Блж. Феофилакт Болгарский



       Беззаконные цари (тираны) рассматривались одновременно и как кара Божия за грехи народа, и как злодеи, порочащие священное звание. За таковых также следовало, по апостольской заповеди, возносить молитвы, но их насильственное свержение признавалось проявлением Божественного Промысла. Монархический принцип требовал независимости императора от любой другой власти, кроме Бога. Но это отнюдь не означало вседозволенности: нарушитель законов и нечестивец признавался тираном и терял легитимность9 – а с ней и саму власть, и ему не могли помочь никакие рассуждения о неприкосновенности «помазанника»10. Византийские василевсы считались святыми ex officio и всегда изображались с нимбом, но в этом было не больше угодливой нескромности, чем в привычном для нас титуловании духовных лиц. Святость императора была не незаслуженной похвалой придворных льстецов, но требованием и долгом, возлагавшимся на правителя вместе с короной и порфирой.
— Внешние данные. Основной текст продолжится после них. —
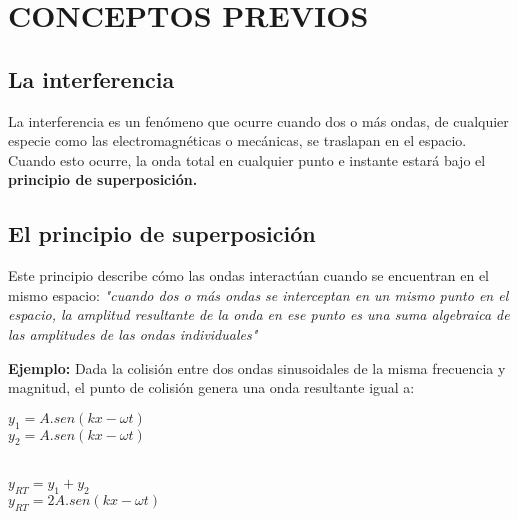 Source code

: \documentclass[a4paper]{article}
\begin{document}
	\pagestyle{fancy}
	\fancyhf{}
	\renewcommand{\headrulewidth}{0pt}
	\renewcommand{\footrulewidth}{0pt}
	\setlength{\footskip}{0pt}
		
	\newpage
	\thispagestyle{empty}
	\text{}
	\newpage
	
	\thispagestyle{empty}
	\setcounter{page}{0}
	\tableofcontents
	
	\newpage
	\thispagestyle{fancy}
	
	\flushbottom
	\twocolumn
		\section{CONCEPTOS PREVIOS}
			\subsection{La interferencia}
		\indent La interferencia es un fenómeno que ocurre cuando dos o más ondas, de cualquier especie como las electromagnéticas o mecánicas, se traslapan en el espacio. Cuando esto ocurre, la onda total en cualquier punto e instante estará bajo el \textbf{principio de superposición.}
		
		\subsection{El principio de superposición}
		\indent Este principio describe cómo las ondas interactúan cuando se encuentran en el mismo espacio: \textit{"cuando dos o más ondas se interceptan en un mismo punto en el espacio, la amplitud resultante de la onda en ese punto es una suma algebraica de las amplitudes de las ondas individuales"} \newline
		
		\textbf{Ejemplo:} \newline
		\indent Dada la colisión entre dos ondas sinusoidales de la misma frecuencia y magnitud, el punto de colisión genera una onda resultante igual a:
		
		\begin{center}
			${y_1} = A.sen(kx - \omega t)$ \\ 
			${y_2} = A.sen(kx - \omega t)$ \\ \
			
			${y_{RT}} = {y_1} + {y_2}$ \\
			${y_{RT}} = 2A.sen(kx - \omega t)$ \\
		\end{center}
		
\end{document}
Достойный император был просто обязан быть святым, поскольку таково было место его сана в христианском мире: ведь прообразом земного царя и господина был Сам Царь Царствующих и Господь Господствующих. Но сакрализация царской власти как таковой органично сочеталась в Византии с критическими и нелицеприятными оценками конкретных правителей. Более того: человеческая немощь императора нашла церемониальное выражение в так называемой акакии [принадлежность парадного императорского облачения], мешочке с прахом, символизировавшим бренность земной природы. Эта величественная, полная глубокого философского смысла концепция вечного стремления к недостижимому идеалу так и не была понята русскими монархами, которые из скромности отказались от нимбов и прочих атрибутов святости, но в то же время не признавали и каких-либо намеков на собственную суетность и бренность.
       В заключение приведем слова Блж. Феофилакта Болгарского, «Первый признак тирании – насилие. Царь, напротив, не имеет надобности в употреблении силы, потому что получает власть по благоволению множества и в собрании народа, единодушием и единомыслием. Тиран играет законами, царь устремлен усердно к благозаконию».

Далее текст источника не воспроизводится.